We all climbed over the rail and onto the dock. Together we took two swaggering strides and promptly keeled right over … all of us in a chaotic and undignified heap. At this, one or two of the fishermen almost imperceptibly raised their heads and mumbled something with the faintest play of a smile. We picked ourselves up and, with circumspection and intense concentration, stumbled on. You get your sea legs, but when you’ve been at sea for days on end you lose your land legs, and so our first longed-for taste of terra firma was letting us down;
the land was rolling and lurching, so it seemed, all over the place.

Tom staggered toward one of the fishermen. “Good morning to you. We’ve just come from Iceland …” He left a pause for the enormity of this statement to sink in.

The man looked with great deliberation up at him from beneath the peak of his baseball cap, while we wobbled about on the dock behind our skipper. Eventually, after perhaps a minute, he said: “Iceland, huh?
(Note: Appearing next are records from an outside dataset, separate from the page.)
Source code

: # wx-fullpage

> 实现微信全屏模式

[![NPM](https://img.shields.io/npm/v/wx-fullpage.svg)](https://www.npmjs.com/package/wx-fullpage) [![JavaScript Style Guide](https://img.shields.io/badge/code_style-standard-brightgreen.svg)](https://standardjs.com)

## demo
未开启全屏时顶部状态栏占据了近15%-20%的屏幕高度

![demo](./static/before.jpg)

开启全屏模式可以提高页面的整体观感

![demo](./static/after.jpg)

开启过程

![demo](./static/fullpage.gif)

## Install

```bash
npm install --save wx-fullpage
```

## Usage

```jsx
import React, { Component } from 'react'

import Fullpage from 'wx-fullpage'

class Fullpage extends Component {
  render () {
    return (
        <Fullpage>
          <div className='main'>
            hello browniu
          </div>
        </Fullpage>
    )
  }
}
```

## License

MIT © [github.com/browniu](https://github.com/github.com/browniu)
I guess that’s a mighty long way off.”

We were clearly in a land where words and ideas were accorded their full due dignity; snappy badinage was not what these people did.

“Yup,” continued Tom. “Nineteen days and headwinds all the way.” Behind Tom we simpered modestly as one, but this statement failed to elicit a response. Then the man rose to his feet and held out his hand.

“Y’all welcome to Quirpon,” he enunciated.

Wobbling still, but wreathed in grins of jolly bonhomie, we clambered over one another in our eagerness to shake our fisherman’s hand. This was a big moment.

Tom continued: “I guess we’d better report our arrival to customs and immigration.”

Our man mulled this over for a bit, while we busied ourselves looking around at what we could see of Quirpon. It didn’t look like the sort of place that would have a customs and immigration: there was the jetty and a few sheds of a lowly sort, and a clapboard shack or two. In confirmation of which, our new friend said: “Ain’t no customs and ’magrayshun in Quirpon.” Then, by way of explanation: “Jus’ too darn small.”